EP1332232B1 - Method for producing stainless steels, in particular high-grade steels containing chromium and chromium-nickel - Google Patents

Abstract

The invention relates to a method for producing stainless steels, in particular steels containing chromium and chromium-nickel. The method is carried out in a melting device containing a metallurgical vessel, or in a melting device ( 1 ) containing at least two vessels ( 2, 3 ) for supplying a steel-casting installation, an electric arc furnace process ( 1 ) and an air-refining process taking place alternately in the two vessels ( 2, 3 ). To improve the efficiency of a method of this type, the aim of the invention is to carry out a reversible treatment of unreduced converter slag in the electric-arc furnace mode. To achieve this, in the first treatment stage, the slag ( 19 ) with a high chromium content is melted together with the added charge, the slag is then reduced during the melting process with the silicon and carbon under favorable thermodynamic conditions of the arc, once the slag has reached a minimum temperature of 1,490° C. and the slag is subsequently removed. The air-refining process is then carried out, during which the carbon content is reduced to a value of less than 0.9%. The metal slag ( 18 ) is tapped at a tapping temperature of between 1,620 and 1,720° C., the unreduced slag ( 19 ) with a high chromium content from the air-refining process remaining in the treatment vessel.

Description

The invention relates to a method according to the preamble of claim 1 or of claim 2.

Multi-stage are used to produce stainless steels containing chrome or chrome nickel Processes in a melting device comprising at least two vessels known. Depending on the respective process technology, a Decarburization carried out to a carbon content of less than 0.3%. Always a high energy expenditure is required and temperature losses are inevitable.

Such a method is known from DE 196 21 143. The one described here Process is carried out in a melting device, the at least comprises two vessels. Both vessels are operated in parallel, each in Vessel alternately either electrodes for melting the batch or Blow lances for inflating and / or blowing oxygen and oxygen mixtures can be used. The vessels thus initially serve as melting points then as a fresh aggregate. After blowing the slag with reducing agents such as ferrosilicon, aluminum or secondary aluminum with the addition of slag formers such as lime and fluorspar for recovery reduced by oxidized chromium and then tapped. The invention is based on the task of making such a process more economical do.

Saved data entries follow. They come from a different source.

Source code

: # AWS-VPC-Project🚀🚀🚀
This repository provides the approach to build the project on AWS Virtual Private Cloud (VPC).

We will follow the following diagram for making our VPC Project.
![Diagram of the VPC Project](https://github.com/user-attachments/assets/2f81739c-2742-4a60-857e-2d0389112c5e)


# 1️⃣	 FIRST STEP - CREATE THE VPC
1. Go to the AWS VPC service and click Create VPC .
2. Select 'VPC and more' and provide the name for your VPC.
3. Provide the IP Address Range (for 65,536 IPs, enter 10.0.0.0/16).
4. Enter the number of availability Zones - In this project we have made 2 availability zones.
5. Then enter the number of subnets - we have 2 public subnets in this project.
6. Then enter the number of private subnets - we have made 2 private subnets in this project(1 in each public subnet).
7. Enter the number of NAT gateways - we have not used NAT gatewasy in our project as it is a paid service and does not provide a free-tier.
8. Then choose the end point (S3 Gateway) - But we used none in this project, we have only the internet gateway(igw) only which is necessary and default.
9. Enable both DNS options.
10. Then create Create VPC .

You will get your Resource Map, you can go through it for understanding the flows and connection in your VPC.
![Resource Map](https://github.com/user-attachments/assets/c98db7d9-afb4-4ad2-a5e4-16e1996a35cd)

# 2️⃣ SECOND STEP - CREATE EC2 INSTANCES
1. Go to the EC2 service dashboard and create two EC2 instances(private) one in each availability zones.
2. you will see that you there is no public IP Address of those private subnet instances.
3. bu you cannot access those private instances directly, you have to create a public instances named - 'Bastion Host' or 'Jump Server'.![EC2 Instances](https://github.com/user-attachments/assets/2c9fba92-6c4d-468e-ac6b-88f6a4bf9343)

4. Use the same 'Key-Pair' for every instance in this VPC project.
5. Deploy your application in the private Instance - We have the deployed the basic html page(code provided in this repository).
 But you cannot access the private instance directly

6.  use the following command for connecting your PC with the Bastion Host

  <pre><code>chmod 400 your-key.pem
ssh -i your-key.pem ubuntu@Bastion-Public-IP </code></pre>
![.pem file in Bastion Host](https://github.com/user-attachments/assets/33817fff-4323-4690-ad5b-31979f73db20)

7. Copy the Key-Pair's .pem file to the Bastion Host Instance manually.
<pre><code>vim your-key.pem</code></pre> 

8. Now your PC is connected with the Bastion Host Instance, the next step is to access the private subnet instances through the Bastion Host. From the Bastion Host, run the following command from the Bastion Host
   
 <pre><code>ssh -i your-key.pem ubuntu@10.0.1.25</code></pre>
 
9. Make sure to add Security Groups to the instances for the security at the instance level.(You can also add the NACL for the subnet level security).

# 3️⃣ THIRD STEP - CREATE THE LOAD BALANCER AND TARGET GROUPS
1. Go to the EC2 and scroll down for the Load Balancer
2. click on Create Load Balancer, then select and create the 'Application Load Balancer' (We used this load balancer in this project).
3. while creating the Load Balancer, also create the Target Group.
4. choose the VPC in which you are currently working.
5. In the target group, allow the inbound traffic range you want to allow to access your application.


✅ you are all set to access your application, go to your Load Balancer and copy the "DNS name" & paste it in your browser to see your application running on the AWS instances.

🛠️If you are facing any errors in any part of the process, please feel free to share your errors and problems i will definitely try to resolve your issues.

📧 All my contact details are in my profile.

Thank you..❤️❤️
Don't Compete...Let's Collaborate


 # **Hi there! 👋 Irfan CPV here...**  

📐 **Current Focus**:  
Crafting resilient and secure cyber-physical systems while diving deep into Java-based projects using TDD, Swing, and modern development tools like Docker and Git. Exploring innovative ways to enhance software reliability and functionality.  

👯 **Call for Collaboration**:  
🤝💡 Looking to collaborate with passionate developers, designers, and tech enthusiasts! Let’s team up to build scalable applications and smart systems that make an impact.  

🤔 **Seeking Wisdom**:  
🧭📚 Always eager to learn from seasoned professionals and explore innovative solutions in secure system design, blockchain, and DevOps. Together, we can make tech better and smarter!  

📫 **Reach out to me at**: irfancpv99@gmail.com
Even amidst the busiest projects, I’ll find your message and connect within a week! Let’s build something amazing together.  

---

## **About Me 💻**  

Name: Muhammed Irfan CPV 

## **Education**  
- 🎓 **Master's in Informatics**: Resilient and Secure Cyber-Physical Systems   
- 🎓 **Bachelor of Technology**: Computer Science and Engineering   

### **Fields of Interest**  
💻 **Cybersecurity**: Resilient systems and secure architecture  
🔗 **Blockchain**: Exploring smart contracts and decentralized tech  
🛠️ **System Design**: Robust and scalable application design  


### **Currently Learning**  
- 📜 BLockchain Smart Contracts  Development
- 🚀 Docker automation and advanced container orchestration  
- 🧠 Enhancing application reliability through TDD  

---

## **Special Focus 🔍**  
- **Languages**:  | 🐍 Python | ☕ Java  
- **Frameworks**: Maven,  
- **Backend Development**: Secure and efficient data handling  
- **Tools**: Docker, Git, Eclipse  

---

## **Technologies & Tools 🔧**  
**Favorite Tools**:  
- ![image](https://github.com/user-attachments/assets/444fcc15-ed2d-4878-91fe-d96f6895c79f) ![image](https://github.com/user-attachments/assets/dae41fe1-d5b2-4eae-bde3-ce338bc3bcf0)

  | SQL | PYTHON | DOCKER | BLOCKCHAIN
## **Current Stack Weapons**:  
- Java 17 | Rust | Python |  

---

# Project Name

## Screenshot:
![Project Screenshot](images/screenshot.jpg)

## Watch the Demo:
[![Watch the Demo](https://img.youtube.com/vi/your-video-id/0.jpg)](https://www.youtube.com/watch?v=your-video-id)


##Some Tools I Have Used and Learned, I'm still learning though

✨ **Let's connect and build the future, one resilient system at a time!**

This object is achieved by the characterizing part of claim 1 or 2 specified process steps solved. Appropriate configurations of the Procedures are contained in the subclaims.

The core of the invention is the reversible treatment of unreduced converter slag in electric arc furnace operation. In a departure from the known method, in which the reduction of the high chromium-containing slag and thus Recovery of the metallic chromium in a melting and Oxygen bubbles downstream and separate process step is carried out, the reduction is now carried out simultaneously with a new one Melting a new batch while retaining the slag from the previous one Blow process carried out in the vessel. In this way, a process step namely the downstream reduction of the slag, saved and the chrome-containing slag was not removed from the system. All in all this makes the process easier and more economical.

a) Erhitzen von hochchromhaltiger Schlacke in dem ersten Behandlungsschritt
zusammen mit dem Einschmelzen der zugegebenen Charge und zwar mit
mittels elektrischer Energie aus dem Elektrolichtbogen,

b) Reduzieren der hochchromhaltigen Schlacke während des Einschmelzprozesses mit dem Silizium und Kohlenstoff bei günstigen therrnodynamischen Bedingungen des Lichtbogens, nachdem die Schmelze einen-Temperaturwert von einem Minimum von 1.4900C erreicht hat, mit anschließendem Entfernen der Schlacke,

c) Behandeln der Schmelze in demselben Gefäß mit einem Blasprozess, wodurch durch Blasen von Sauerstoff oder Sauerstoffgemischen durch Top-Lanzen, Seitenlanzen, Seitenunterbaddüsen, Seitendüsen, Bodendüsen bzw. Spülsteine, jeweils einzeln oder kombiniert, die Schmelze bis auf einen Kohlenstoffwert < 0,9%, vorzugsweise < 0,4%, entkohlt und auf eine Abstichtemperatur von 1.620 bis 1.7200C erwärmt wird,

d) Durchmischen der Schmelze mit einem Inertgas, das durch Top-Lanzen, Seitenlanzen, Seitenunterbaddüsen, Seitendüsen, Bodendüsen bzw. Spülsteine, jeweils einzeln oder kombiniert, eingeführt wird,

e) Ein-/Aufblasen von Legierungsmitteln, Schlackenbildnern, Reduktionsmitteln, metalioxid-metallhaltigen Stäuben oder Gemischen durch Top-Lanzen, Seitenlanzen, Seitenunterbaddüsen, Seitendüsen, Bodendüsen bzw. Spülsteine, jeweils einzeln oder kombiniert,

f) anschließendes Abstechen der Schmelze, wobei die unreduzierte hochchromhaltige Schlacke des Blasprozesses im Behandlungsgefäß verbleibt und im erneuten Zyklus des Elektrolichtbogen Einschmelzprozesses gemäß Schritt a) reduziert wird.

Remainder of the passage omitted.